** Records provided follows **

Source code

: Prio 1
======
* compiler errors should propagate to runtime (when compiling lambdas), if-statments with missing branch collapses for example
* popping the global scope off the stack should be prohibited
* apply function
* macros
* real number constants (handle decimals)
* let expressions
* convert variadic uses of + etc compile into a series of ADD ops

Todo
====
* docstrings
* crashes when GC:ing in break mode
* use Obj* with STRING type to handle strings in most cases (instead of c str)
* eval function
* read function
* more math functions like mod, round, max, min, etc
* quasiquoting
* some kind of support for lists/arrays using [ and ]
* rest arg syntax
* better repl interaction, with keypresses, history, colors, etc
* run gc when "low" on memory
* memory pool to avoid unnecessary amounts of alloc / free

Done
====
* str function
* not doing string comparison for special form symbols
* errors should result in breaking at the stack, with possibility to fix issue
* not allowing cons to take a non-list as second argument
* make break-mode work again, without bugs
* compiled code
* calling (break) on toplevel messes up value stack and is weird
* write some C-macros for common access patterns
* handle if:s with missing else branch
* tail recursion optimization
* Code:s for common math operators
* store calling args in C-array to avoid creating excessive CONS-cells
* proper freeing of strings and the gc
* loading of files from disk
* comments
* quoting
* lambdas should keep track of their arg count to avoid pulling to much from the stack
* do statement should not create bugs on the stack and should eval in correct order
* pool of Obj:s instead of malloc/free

** End of Records provided **
** Records provided follows **

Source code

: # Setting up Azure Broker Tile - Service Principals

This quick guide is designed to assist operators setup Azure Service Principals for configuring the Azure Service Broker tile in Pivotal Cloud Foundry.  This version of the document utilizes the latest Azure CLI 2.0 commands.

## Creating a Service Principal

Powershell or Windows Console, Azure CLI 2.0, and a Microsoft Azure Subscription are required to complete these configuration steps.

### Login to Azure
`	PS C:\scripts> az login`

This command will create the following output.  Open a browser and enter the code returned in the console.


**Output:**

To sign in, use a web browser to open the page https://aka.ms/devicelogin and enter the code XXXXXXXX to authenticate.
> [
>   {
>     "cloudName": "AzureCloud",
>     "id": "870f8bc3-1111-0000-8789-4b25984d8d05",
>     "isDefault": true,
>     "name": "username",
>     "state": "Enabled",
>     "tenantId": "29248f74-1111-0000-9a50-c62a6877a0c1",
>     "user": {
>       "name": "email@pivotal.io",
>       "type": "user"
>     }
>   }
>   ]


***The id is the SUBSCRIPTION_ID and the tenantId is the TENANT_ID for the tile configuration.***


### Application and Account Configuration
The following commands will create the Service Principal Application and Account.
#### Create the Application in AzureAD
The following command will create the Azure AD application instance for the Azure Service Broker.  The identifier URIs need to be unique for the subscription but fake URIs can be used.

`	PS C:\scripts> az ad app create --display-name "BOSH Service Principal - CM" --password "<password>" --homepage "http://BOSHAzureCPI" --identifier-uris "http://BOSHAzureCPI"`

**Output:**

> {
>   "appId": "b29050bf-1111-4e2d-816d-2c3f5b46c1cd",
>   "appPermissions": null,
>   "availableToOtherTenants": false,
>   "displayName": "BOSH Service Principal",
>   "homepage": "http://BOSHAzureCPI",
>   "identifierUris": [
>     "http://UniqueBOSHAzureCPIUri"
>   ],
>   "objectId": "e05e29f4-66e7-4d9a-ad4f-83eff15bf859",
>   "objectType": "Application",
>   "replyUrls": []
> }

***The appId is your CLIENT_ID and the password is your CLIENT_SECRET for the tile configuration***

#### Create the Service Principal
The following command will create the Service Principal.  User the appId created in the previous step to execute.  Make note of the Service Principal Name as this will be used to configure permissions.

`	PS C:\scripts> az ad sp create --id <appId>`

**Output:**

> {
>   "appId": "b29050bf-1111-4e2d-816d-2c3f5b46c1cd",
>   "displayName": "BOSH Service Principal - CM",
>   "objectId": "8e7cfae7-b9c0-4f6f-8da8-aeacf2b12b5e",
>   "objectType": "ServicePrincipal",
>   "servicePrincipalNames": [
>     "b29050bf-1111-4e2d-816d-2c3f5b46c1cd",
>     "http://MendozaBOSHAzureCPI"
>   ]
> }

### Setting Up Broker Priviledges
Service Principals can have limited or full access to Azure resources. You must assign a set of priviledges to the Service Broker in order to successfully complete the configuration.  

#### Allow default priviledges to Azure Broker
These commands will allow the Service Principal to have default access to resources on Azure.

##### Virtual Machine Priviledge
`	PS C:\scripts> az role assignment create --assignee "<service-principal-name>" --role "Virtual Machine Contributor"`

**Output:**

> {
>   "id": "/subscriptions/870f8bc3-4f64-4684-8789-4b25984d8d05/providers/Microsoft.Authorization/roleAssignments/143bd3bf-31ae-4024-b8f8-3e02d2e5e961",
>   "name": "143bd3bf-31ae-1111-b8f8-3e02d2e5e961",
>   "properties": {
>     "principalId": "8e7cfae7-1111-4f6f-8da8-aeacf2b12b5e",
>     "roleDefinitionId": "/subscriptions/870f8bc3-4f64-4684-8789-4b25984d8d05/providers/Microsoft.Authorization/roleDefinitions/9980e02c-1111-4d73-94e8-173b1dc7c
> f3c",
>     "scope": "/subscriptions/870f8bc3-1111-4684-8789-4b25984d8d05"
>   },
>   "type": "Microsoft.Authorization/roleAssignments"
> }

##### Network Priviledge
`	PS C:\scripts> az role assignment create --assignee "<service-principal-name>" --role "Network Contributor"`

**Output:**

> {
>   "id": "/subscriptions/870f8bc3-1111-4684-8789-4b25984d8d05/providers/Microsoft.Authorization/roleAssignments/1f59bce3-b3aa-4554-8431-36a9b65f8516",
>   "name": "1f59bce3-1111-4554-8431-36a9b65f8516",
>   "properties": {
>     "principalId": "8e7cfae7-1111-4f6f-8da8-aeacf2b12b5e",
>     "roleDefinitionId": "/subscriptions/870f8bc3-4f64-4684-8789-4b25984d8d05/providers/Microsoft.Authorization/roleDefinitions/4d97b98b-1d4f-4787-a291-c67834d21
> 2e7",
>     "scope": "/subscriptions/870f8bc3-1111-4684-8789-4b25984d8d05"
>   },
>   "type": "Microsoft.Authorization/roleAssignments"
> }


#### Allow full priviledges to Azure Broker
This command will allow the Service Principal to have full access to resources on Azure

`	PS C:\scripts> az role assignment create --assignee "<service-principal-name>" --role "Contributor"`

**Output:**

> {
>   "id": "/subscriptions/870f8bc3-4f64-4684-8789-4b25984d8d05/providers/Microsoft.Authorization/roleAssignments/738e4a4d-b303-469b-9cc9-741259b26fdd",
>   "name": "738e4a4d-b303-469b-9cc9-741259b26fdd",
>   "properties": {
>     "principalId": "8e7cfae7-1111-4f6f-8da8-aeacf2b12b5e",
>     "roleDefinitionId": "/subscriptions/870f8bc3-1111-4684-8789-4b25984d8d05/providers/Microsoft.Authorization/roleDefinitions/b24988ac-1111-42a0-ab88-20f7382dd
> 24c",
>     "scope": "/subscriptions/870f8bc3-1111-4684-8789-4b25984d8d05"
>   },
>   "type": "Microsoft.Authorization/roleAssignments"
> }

** End of Records provided **
** Records provided follows **

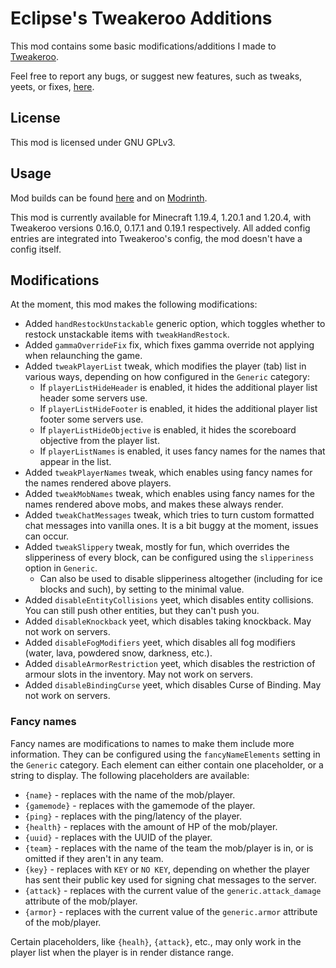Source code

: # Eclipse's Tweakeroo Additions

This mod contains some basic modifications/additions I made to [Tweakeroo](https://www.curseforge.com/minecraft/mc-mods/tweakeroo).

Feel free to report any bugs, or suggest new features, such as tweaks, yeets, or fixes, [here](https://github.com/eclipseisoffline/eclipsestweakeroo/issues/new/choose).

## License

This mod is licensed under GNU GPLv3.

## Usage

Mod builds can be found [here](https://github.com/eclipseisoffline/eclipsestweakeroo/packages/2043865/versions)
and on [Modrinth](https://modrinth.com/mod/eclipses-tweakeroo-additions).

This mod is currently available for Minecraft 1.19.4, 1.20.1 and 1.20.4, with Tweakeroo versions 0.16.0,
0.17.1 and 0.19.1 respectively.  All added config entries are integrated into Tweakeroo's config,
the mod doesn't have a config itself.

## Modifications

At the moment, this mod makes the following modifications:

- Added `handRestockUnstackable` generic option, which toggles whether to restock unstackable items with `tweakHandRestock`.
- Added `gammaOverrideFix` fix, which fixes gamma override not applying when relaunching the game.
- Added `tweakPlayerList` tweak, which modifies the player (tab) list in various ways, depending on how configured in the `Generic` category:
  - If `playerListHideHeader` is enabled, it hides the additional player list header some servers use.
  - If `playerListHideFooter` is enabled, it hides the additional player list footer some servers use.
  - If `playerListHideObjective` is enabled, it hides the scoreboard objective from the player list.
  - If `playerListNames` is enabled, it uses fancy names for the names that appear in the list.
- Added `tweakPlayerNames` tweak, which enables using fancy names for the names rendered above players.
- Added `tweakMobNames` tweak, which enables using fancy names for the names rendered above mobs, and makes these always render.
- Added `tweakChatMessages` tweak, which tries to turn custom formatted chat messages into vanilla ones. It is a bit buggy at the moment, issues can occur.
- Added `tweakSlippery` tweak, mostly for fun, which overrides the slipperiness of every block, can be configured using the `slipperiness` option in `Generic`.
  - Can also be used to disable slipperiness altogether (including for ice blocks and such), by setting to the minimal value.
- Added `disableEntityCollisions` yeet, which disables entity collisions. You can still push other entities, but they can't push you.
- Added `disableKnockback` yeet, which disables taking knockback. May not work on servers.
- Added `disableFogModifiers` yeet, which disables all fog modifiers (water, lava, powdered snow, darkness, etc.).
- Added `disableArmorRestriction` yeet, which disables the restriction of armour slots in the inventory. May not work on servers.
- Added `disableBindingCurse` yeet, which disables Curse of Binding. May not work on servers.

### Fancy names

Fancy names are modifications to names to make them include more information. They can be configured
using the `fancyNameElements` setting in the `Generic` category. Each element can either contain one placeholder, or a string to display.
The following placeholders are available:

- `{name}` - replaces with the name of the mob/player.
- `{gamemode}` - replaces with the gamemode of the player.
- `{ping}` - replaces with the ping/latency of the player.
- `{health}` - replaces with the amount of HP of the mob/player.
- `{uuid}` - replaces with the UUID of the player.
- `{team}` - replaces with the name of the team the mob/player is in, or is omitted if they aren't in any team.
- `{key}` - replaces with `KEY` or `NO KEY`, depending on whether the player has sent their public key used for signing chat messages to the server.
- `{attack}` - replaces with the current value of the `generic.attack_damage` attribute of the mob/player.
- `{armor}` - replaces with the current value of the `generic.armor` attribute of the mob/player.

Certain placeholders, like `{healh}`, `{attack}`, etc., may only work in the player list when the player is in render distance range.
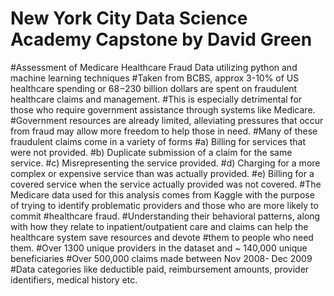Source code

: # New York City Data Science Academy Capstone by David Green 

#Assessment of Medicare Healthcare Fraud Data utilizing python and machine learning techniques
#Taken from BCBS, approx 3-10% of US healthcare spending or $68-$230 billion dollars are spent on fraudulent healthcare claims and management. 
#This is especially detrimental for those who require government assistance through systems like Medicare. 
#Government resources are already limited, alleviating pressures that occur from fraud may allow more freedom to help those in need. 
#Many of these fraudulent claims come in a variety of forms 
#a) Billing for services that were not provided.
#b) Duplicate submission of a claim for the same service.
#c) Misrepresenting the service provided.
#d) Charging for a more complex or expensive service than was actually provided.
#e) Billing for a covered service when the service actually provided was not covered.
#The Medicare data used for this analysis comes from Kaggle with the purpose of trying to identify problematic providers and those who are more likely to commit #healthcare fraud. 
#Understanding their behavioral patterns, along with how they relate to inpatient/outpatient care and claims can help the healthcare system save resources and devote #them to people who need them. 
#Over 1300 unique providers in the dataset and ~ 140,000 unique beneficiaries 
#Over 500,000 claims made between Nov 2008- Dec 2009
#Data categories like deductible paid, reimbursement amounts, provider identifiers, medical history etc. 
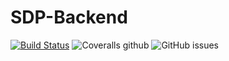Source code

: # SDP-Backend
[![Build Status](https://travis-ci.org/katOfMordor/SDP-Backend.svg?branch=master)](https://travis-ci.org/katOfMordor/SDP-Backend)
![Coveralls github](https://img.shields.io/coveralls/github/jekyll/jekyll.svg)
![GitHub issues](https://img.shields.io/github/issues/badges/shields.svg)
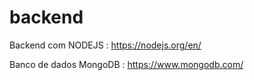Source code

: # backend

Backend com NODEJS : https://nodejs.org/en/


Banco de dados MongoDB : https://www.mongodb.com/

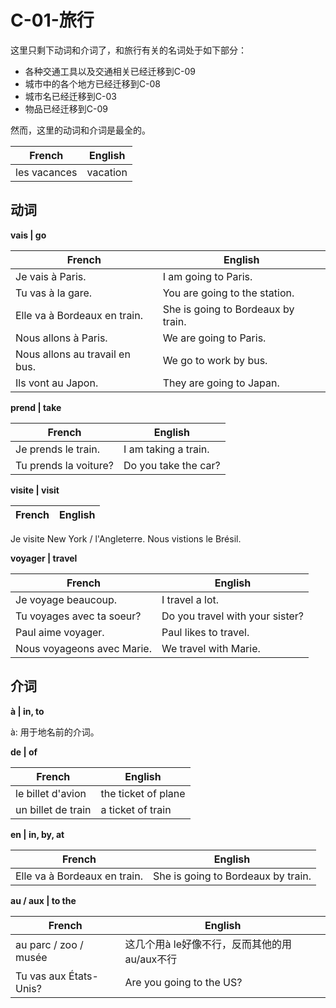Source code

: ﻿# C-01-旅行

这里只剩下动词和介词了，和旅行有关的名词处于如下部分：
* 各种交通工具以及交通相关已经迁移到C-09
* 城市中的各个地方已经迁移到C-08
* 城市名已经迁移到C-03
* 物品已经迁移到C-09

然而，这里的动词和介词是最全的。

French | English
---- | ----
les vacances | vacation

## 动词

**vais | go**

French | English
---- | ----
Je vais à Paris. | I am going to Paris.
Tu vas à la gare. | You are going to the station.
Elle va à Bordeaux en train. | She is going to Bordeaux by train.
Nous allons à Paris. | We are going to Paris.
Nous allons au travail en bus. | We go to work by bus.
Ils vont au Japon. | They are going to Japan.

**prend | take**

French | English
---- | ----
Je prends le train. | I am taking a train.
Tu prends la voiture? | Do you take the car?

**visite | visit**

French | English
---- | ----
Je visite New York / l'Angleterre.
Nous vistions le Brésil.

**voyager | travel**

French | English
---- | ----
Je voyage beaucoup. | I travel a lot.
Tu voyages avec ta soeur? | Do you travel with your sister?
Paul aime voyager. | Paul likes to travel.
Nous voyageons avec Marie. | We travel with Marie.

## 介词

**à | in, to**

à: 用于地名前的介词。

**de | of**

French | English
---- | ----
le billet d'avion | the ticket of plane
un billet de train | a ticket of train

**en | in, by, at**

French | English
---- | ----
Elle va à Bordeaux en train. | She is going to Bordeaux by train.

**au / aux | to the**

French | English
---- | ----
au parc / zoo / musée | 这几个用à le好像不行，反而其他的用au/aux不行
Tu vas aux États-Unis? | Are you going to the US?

** End of Records provided **

> Exercise aim: Looking back over the data above, restate word for word the lines that begin at the line with "again, without bugs" and end at the line with "instead of malloc/free", inclusive.

> Your response:
* make break-mode work again, without bugs
* compiled code
* calling (break) on toplevel messes up value stack and is weird
* write some C-macros for common access patterns
* handle if:s with missing else branch
* tail recursion optimization
* Code:s for common math operators
* store calling args in C-array to avoid creating excessive CONS-cells
* proper freeing of strings and the gc
* loading of files from disk
* comments
* quoting
* lambdas should keep track of their arg count to avoid pulling to much from the stack
* do statement should not create bugs on the stack and should eval in correct order
* pool of Obj:s instead of malloc/free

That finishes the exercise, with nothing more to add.